# Seed Storage



## NENugs420 (May 31, 2020)

What is the best way to store seeds?  Please advise.  Thank you.


----------



## 2RedEyes (May 31, 2020)

I believe most refrigerate and try some method that keeps them dry...mine are all just stuffed into one of those padded shipping envelopes and kept in the door of the fridge...I should probably do better...


----------



## NENugs420 (Jun 4, 2020)

Ok thanks


----------



## JimmyDozen (Jun 4, 2020)

a dark cool place


----------



## AladinSane (Jun 4, 2020)

Mine are in a large metal candy can, with a humidity pack, inside a plastic tote, sitting on my basement floor. Cool and dry, humidity controled. Seems to work good.


----------



## JimmyDozen (Jun 4, 2020)

AladinSane said:


> Mine are in a large metal candy can, with a humidity pack, inside a plastic tote, sitting on my basement floor. Cool and dry, humidity controled. Seems to work good.


Nice


----------



## mp57 (Jun 5, 2020)

Hi, I bought one of those refrigerators like you take to college, small, about 30” high x 24” wide.
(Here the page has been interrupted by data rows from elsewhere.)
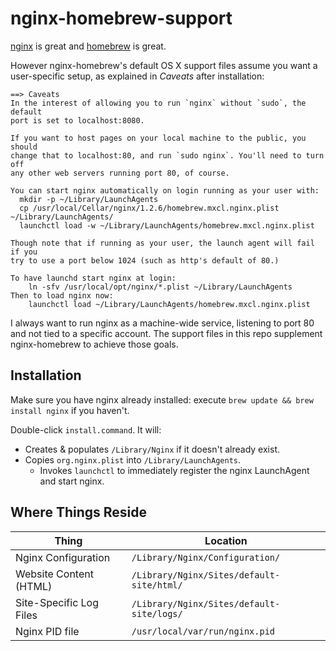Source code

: nginx-homebrew-support
======================

[nginx](http://wiki.nginx.org) is great and [homebrew](http://mxcl.github.com/homebrew/) is great.

However nginx-homebrew's default OS X support files assume you want a user-specific setup, as explained in *Caveats* after installation:

	==> Caveats
	In the interest of allowing you to run `nginx` without `sudo`, the default
	port is set to localhost:8080.

	If you want to host pages on your local machine to the public, you should
	change that to localhost:80, and run `sudo nginx`. You'll need to turn off
	any other web servers running port 80, of course.

	You can start nginx automatically on login running as your user with:
	  mkdir -p ~/Library/LaunchAgents
	  cp /usr/local/Cellar/nginx/1.2.6/homebrew.mxcl.nginx.plist ~/Library/LaunchAgents/
	  launchctl load -w ~/Library/LaunchAgents/homebrew.mxcl.nginx.plist

	Though note that if running as your user, the launch agent will fail if you
	try to use a port below 1024 (such as http's default of 80.)

	To have launchd start nginx at login:
		ln -sfv /usr/local/opt/nginx/*.plist ~/Library/LaunchAgents
	Then to load nginx now:
		launchctl load ~/Library/LaunchAgents/homebrew.mxcl.nginx.plist

I always want to run nginx as a machine-wide service, listening to port 80 and not tied to a specific account. The support files in this repo supplement nginx-homebrew to achieve those goals.

Installation
------------

Make sure you have nginx already installed: execute `brew update && brew install nginx` if you haven't.

Double-click `install.command`. It will:

* Creates & populates `/Library/Nginx` if it doesn't already exist.
* Copies `org.nginx.plist` into `/Library/LaunchAgents`.
	* Invokes `launchctl` to immediately register the nginx LaunchAgent and start nginx.


Where Things Reside
-------------------

Thing                    |  Location
-----                    |  --------
Nginx Configuration      |  `/Library/Nginx/Configuration/`
Website Content (HTML)   |  `/Library/Nginx/Sites/default-site/html/`
Site-Specific Log Files  |  `/Library/Nginx/Sites/default-site/logs/`
Nginx PID file           |  `/usr/local/var/run/nginx.pid`
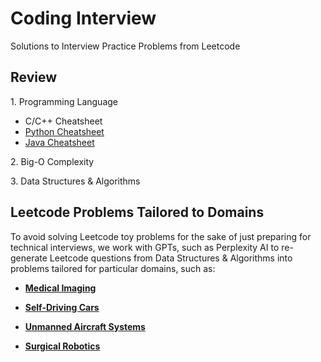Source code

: # Coding Interview

Solutions to Interview Practice Problems from Leetcode

## Review

1\. Programming Language

- C/C++ Cheatsheet
- [Python Cheatsheet](review/py-cheatsheet.md)
- [Java Cheatsheet](review/java-cheatsheet.md)

2\. Big-O Complexity

3\. Data Structures & Algorithms

## Leetcode Problems Tailored to Domains

To avoid solving Leetcode toy problems for the sake of just preparing for technical interviews, we work with GPTs, such as Perplexity AI to re-generate Leetcode questions from Data Structures & Algorithms into problems tailored for particular domains, such as:

- **[Medical Imaging](./leetcode/llm_tailored_domain/medical_imaging/README.md)**

- **[Self-Driving Cars](./leetcode/llm_tailored_domain/self_driving_cars/README.md)**

- **[Unmanned Aircraft Systems](./leetcode/llm_tailored_domain/unmanned_aircraft_system/README.md)**

- **[Surgical Robotics](./leetcode/llm_tailored_domain/surgical_robotics/README.md)**
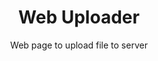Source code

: ---
title: "Web Uploader"
subtitle: "Web page to upload file to server"
permalink: /WebUploader/
redirect_from:
  - /upload/
redirect_to: https://github.com/MarcoDiFrancesco/WebUploader
tags: Website PHP
---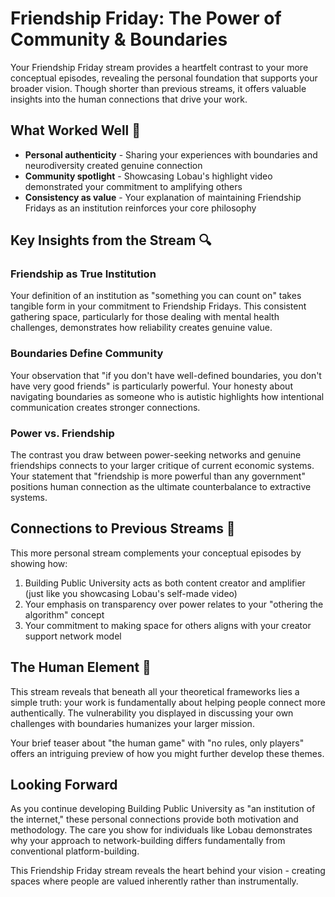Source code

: # Friendship Friday: The Power of Community & Boundaries

Your Friendship Friday stream provides a heartfelt contrast to your more conceptual episodes, revealing the personal foundation that supports your broader vision. Though shorter than previous streams, it offers valuable insights into the human connections that drive your work.

## What Worked Well 💯

- **Personal authenticity** - Sharing your experiences with boundaries and neurodiversity created genuine connection
- **Community spotlight** - Showcasing Lobau's highlight video demonstrated your commitment to amplifying others
- **Consistency as value** - Your explanation of maintaining Friendship Fridays as an institution reinforces your core philosophy

## Key Insights from the Stream 🔍

### Friendship as True Institution

Your definition of an institution as "something you can count on" takes tangible form in your commitment to Friendship Fridays. This consistent gathering space, particularly for those dealing with mental health challenges, demonstrates how reliability creates genuine value.

### Boundaries Define Community

Your observation that "if you don't have well-defined boundaries, you don't have very good friends" is particularly powerful. Your honesty about navigating boundaries as someone who is autistic highlights how intentional communication creates stronger connections.

### Power vs. Friendship

The contrast you draw between power-seeking networks and genuine friendships connects to your larger critique of current economic systems. Your statement that "friendship is more powerful than any government" positions human connection as the ultimate counterbalance to extractive systems.

## Connections to Previous Streams 🔄

This more personal stream complements your conceptual episodes by showing how:

1. Building Public University acts as both content creator and amplifier (just like you showcasing Lobau's self-made video)
2. Your emphasis on transparency over power relates to your "othering the algorithm" concept
3. Your commitment to making space for others aligns with your creator support network model

## The Human Element 👥

This stream reveals that beneath all your theoretical frameworks lies a simple truth: your work is fundamentally about helping people connect more authentically. The vulnerability you displayed in discussing your own challenges with boundaries humanizes your larger mission.

Your brief teaser about "the human game" with "no rules, only players" offers an intriguing preview of how you might further develop these themes.

## Looking Forward

As you continue developing Building Public University as "an institution of the internet," these personal connections provide both motivation and methodology. The care you show for individuals like Lobau demonstrates why your approach to network-building differs fundamentally from conventional platform-building.

This Friendship Friday stream reveals the heart behind your vision - creating spaces where people are valued inherently rather than instrumentally.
I keep it on 40 degrees all the time. I have and extensive seed collection and found this works well as I am using 7and 8 year old seeds right now and they popped through the soil in 3 day’s. Now this is just me, but I use silica packs in my glad sandwhich bags to remove moisture. To much humidity can cause seeds to open prematurely and die. I am sure that there is a certain amount of moisture that is good for them, but all I could find was cool, dark and dry Instructions From most seed houses. mp57


----------



## NENugs420 (Jun 7, 2020)

Thanks folks


----------